Eine Shell ist ein Programm, welches Text einliest und diesen Text als Kommando interpretiert und ausführt – so definiert trocken das Lexikon Wikipedia. Heute erledigt eine Shell jedoch in der Regel weitaus mehr, als nur Kommandos zu interpretieren. Eine moderne Shell kann jede Menge Kommandos und Parameter vervollständigen, unterstützt eine eigene Scriptsprache und besitzt Funktionen, die dem Anwender rundum das Leben erleichtern. Die meisten Distributionen setzen in Sachen Standard-Shell auf die Bash. Wer allerdings viel mit der Kommandozeile arbeitet, vermisst wahrscheinlich oftmals einige Möglichkeiten, die der Bash schlicht fehlen. Hier springt die Z-Shell in die Lücke.

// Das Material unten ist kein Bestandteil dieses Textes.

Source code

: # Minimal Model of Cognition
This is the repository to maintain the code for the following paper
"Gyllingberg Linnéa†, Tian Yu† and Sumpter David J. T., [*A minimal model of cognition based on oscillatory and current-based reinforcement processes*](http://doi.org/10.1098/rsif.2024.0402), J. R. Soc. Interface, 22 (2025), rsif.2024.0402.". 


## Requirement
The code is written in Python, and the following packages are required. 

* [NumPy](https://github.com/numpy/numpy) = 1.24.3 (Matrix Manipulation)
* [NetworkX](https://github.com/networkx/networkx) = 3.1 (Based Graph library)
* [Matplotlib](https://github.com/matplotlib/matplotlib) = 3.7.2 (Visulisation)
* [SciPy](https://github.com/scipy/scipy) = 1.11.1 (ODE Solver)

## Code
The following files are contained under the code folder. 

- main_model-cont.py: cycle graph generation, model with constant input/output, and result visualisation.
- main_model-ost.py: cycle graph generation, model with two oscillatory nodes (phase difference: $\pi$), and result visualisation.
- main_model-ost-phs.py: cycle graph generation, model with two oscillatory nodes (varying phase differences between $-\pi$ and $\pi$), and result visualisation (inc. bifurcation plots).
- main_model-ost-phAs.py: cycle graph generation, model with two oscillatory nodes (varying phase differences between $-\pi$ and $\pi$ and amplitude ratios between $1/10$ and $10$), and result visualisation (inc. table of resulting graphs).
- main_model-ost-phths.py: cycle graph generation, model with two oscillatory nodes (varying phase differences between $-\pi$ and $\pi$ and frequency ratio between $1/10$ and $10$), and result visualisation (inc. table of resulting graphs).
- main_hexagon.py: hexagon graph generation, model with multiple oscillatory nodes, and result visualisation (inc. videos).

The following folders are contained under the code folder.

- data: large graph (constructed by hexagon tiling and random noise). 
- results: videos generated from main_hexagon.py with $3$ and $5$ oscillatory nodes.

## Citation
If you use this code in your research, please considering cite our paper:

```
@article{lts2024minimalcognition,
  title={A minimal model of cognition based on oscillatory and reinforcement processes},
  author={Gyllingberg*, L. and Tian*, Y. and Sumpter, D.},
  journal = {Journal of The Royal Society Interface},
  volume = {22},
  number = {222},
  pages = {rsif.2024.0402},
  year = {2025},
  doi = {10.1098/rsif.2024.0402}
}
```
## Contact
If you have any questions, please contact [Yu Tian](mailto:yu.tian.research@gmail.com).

Entwickelt wurde die Z-Shell (kurz Zsh) 1989 von Paul Falstad. Falstad wollte eine neue Shell schreiben, welche die Vorteile und Verbesserungen der Shells Bash, Csh und Ksh kombinieren und darüber hinaus noch weitere, neue Features implementieren sollte. Inzwischen wird die Entwicklung von den Mitgliedern der Mailingliste zsh-workers@sunsite.dk fortgeführt und von Peter Stephenson koordiniert.
Installation
Viele Distributionen bringen die Zsh schon mit, bei den anderen können Sie sie über den Paketmanager nachinstallieren. Entsprechende Pakete im RPM-Format finden sich beispielsweise bei RPMSeek [1] und lassen sich mit dem Befehl rpm -i Paket.rpm installieren.

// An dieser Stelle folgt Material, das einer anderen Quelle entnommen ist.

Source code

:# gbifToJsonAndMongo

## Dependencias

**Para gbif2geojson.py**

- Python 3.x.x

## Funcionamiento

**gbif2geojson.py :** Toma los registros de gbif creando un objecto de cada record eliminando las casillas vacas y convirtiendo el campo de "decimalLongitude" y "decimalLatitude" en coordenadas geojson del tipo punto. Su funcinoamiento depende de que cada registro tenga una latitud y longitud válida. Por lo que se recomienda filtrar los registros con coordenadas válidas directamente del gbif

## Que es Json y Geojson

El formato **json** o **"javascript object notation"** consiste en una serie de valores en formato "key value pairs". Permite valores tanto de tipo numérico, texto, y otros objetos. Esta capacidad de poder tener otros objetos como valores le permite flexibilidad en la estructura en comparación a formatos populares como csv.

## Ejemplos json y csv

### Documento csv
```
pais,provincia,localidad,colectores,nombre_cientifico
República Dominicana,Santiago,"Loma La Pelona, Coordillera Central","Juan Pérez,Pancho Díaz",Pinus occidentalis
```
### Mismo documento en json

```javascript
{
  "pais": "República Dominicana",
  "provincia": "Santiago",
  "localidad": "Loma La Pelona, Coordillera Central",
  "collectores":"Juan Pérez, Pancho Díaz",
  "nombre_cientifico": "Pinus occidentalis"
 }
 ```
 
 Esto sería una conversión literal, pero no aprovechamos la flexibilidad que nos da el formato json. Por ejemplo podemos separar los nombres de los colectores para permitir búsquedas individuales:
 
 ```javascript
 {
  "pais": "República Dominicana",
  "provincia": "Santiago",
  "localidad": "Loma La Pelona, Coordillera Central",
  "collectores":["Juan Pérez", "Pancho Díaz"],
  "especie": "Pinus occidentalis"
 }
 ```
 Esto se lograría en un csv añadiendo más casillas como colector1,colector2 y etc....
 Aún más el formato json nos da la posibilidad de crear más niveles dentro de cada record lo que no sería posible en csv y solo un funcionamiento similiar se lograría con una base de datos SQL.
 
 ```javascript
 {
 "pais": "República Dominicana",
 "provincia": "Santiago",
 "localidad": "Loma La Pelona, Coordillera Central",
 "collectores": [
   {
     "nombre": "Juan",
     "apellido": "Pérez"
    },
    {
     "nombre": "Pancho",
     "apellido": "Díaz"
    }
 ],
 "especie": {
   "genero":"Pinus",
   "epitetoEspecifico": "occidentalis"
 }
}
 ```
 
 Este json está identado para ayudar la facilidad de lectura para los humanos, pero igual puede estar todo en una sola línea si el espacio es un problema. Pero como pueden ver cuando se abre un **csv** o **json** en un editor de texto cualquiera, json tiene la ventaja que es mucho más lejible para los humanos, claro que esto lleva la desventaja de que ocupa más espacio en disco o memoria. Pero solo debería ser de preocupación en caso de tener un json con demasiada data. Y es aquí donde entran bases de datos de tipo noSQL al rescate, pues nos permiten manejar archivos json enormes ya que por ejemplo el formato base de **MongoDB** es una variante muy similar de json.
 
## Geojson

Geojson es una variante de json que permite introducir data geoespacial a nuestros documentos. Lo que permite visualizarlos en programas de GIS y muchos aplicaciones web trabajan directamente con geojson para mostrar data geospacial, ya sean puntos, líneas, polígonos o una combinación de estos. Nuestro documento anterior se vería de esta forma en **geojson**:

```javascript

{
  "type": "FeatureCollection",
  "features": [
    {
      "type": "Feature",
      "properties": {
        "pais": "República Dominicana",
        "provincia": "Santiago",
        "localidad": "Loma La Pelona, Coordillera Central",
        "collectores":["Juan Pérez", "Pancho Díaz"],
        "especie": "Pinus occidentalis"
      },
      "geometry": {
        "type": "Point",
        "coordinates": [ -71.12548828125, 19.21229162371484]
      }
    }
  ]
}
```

Alternativ können Sie die Z-Shell auch aus den aktuellen Quellen selbst übersetzen. Diese finden Sie auf einem der vielen Mirrors des Zsh-Projekts und auf der Heft-CD dieser Ausgabe. Besondere Abhängigkeiten werden nicht benötigt. Um die Zsh zu kompilieren und (als root) zu installiert, nutzen Sie den bekannten Dreisprung:
./configure make su -c "make install"
Wechsel zur Zsh
Möchten Sie lediglich die die Beispiele dieses Artikels nachvollziehen, dann starten Sie die Zsh dazu durch Eingabe des Befehls exec zsh auf der Kommandozeile. Wollen Sie die Zsh dagegen als Login-Shell verwenden, dann gilt es zunächst zu prüfen, ob das Syste ihre Verwendung zu diesem Zweck auch erlaubt. Dazu muss sie in der Datei /etc/shells mit vollem Pfad aufgeführt sein. Findet sich dort kein entsprechender Eintrag, so stellen Sie zuerst einmal mit dem Befehl which zsh den Pfad zur Zsh fest und tragen ihn (als root) in /etc/shells nach (Listing 1).
Listing 1
Prüfen von /etc/shells
# grep zsh /etc/shells # where zsh /usr/bin/zsh # echo "/usr/bin/zsh" >> /etc/shells
Nachdem Sie diesen Eintrag vorgenommen haben, tauschen Sie Ihre Login-Shell gegen die Zsh aus. Das erledigen Sie mit dem Befehl chsh -c /Pfad/Zur/zsh Benutzername. Eventuell müssen Sie chsh aufgrund von Restriktionen der Distribution möglicherweise als root aufrufen – obwohl der Befehl eigentlich Benutzern ermöglichen soll, ihre Login-Shell selbst zu wechseln.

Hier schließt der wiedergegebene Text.